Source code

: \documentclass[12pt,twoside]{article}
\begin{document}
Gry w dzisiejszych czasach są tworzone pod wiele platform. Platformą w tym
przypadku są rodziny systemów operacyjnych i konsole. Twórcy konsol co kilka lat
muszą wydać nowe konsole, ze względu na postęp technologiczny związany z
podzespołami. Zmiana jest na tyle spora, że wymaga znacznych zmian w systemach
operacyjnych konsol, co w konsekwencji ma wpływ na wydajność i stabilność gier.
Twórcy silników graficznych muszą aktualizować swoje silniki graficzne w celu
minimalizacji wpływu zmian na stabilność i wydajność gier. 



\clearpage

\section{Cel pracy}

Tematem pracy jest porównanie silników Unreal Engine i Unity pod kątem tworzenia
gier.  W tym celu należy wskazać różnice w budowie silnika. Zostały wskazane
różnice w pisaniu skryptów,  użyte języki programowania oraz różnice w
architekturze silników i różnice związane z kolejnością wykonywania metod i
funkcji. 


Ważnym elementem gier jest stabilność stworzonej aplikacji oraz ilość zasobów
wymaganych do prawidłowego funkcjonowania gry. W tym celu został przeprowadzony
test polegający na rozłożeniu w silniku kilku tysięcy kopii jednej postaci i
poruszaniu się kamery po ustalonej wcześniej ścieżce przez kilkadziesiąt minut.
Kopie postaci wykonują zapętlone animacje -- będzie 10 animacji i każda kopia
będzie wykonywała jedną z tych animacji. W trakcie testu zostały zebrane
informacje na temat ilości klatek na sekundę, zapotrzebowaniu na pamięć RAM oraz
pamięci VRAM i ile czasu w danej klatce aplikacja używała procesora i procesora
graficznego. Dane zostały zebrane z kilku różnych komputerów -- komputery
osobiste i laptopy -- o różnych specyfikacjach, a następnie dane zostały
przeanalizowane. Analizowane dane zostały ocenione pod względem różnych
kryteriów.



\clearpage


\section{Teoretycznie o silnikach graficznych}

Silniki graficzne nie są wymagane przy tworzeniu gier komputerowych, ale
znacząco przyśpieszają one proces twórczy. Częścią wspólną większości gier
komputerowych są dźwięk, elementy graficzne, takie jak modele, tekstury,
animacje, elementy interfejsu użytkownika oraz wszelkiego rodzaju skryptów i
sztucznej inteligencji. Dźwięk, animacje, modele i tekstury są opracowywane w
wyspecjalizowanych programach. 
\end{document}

Problem to work on: Your answer should be the records themselves, returned word for word.

Response:
Source code

: \documentclass[12pt,twoside]{article}
\begin{document}
Gry w dzisiejszych czasach są tworzone pod wiele platform. Platformą w tym
przypadku są rodziny systemów operacyjnych i konsole. Twórcy konsol co kilka lat
muszą wydać nowe konsole, ze względu na postęp technologiczny związany z
podzespołami. Zmiana jest na tyle spora, że wymaga znacznych zmian w systemach
operacyjnych konsol, co w konsekwencji ma wpływ na wydajność i stabilność gier.
Twórcy silników graficznych muszą aktualizować swoje silniki graficzne w celu
minimalizacji wpływu zmian na stabilność i wydajność gier. 



\clearpage

\section{Cel pracy}

Tematem pracy jest porównanie silników Unreal Engine i Unity pod kątem tworzenia
gier.  W tym celu należy wskazać różnice w budowie silnika. Zostały wskazane
różnice w pisaniu skryptów,  użyte języki programowania oraz różnice w
architekturze silników i różnice związane z kolejnością wykonywania metod i
funkcji. 


Ważnym elementem gier jest stabilność stworzonej aplikacji oraz ilość zasobów
wymaganych do prawidłowego funkcjonowania gry. W tym celu został przeprowadzony
test polegający na rozłożeniu w silniku kilku tysięcy kopii jednej postaci i
poruszaniu się kamery po ustalonej wcześniej ścieżce przez kilkadziesiąt minut.
Kopie postaci wykonują zapętlone animacje -- będzie 10 animacji i każda kopia
będzie wykonywała jedną z tych animacji. W trakcie testu zostały zebrane
informacje na temat ilości klatek na sekundę, zapotrzebowaniu na pamięć RAM oraz
pamięci VRAM i ile czasu w danej klatce aplikacja używała procesora i procesora
graficznego. Dane zostały zebrane z kilku różnych komputerów -- komputery
osobiste i laptopy -- o różnych specyfikacjach, a następnie dane zostały
przeanalizowane. Analizowane dane zostały ocenione pod względem różnych
kryteriów.



\clearpage


\section{Teoretycznie o silnikach graficznych}

Silniki graficzne nie są wymagane przy tworzeniu gier komputerowych, ale
znacząco przyśpieszają one proces twórczy. Częścią wspólną większości gier
komputerowych są dźwięk, elementy graficzne, takie jak modele, tekstury,
animacje, elementy interfejsu użytkownika oraz wszelkiego rodzaju skryptów i
sztucznej inteligencji. Dźwięk, animacje, modele i tekstury są opracowywane w
wyspecjalizowanych programach. 
\end{document}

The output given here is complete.